Top of Record excerpts

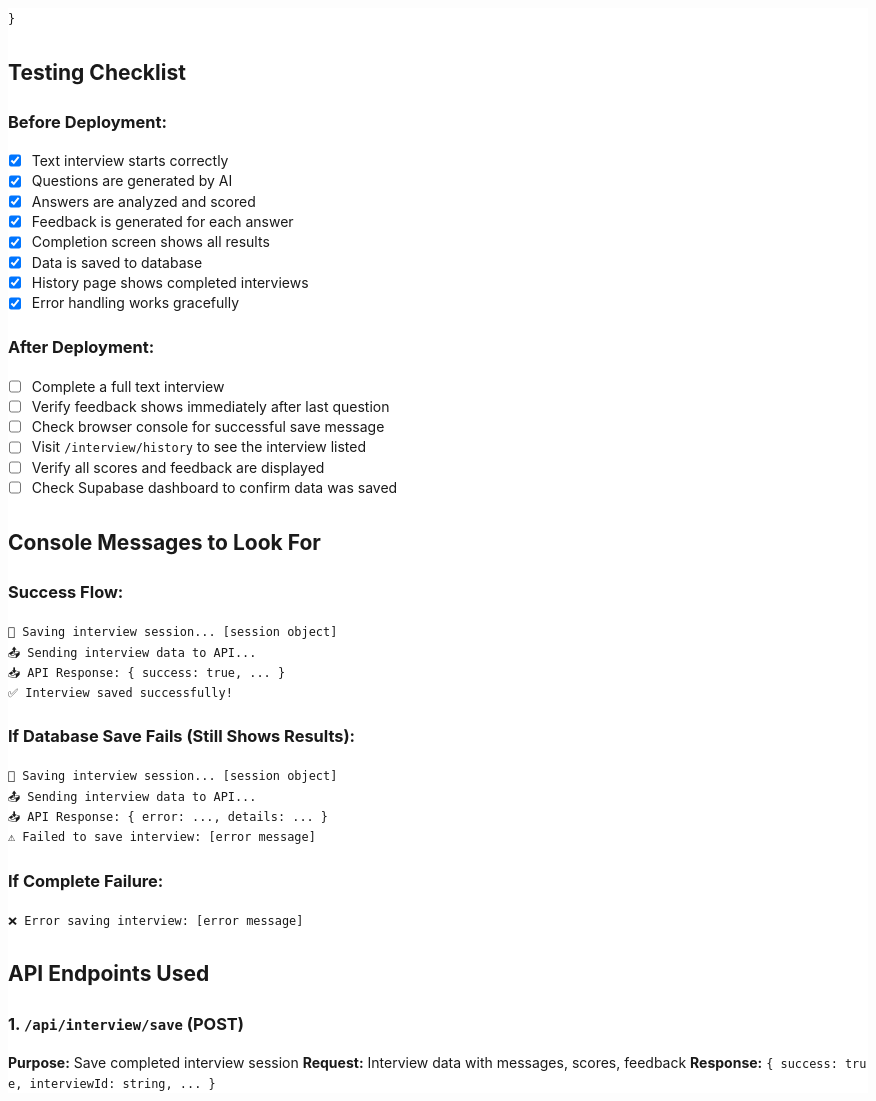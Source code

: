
 ```typescript
}
```

## Testing Checklist

### Before Deployment:
- [x] Text interview starts correctly
- [x] Questions are generated by AI
- [x] Answers are analyzed and scored
- [x] Feedback is generated for each answer
- [x] Completion screen shows all results
- [x] Data is saved to database
- [x] History page shows completed interviews
- [x] Error handling works gracefully

### After Deployment:
- [ ] Complete a full text interview
- [ ] Verify feedback shows immediately after last question
- [ ] Check browser console for successful save message
- [ ] Visit `/interview/history` to see the interview listed
- [ ] Verify all scores and feedback are displayed
- [ ] Check Supabase dashboard to confirm data was saved

## Console Messages to Look For

### Success Flow:
```
💾 Saving interview session... [session object]
📤 Sending interview data to API...
📥 API Response: { success: true, ... }
✅ Interview saved successfully!
```

### If Database Save Fails (Still Shows Results):
```
💾 Saving interview session... [session object]
📤 Sending interview data to API...
📥 API Response: { error: ..., details: ... }
⚠️ Failed to save interview: [error message]
```

### If Complete Failure:
```
❌ Error saving interview: [error message]
```

## API Endpoints Used

### 1. `/api/interview/save` (POST)
**Purpose:** Save completed interview session
**Request:** Interview data with messages, scores, feedback
**Response:** `{ success: true, interviewId: string, ... }`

Bottom of Record excerpts

**Your objective**
Check each line above for "saved" and return the ones that have it.

**Exercise solution**
- [x] Data is saved to database
- [ ] Check Supabase dashboard to confirm data was saved
✅ Interview saved successfully!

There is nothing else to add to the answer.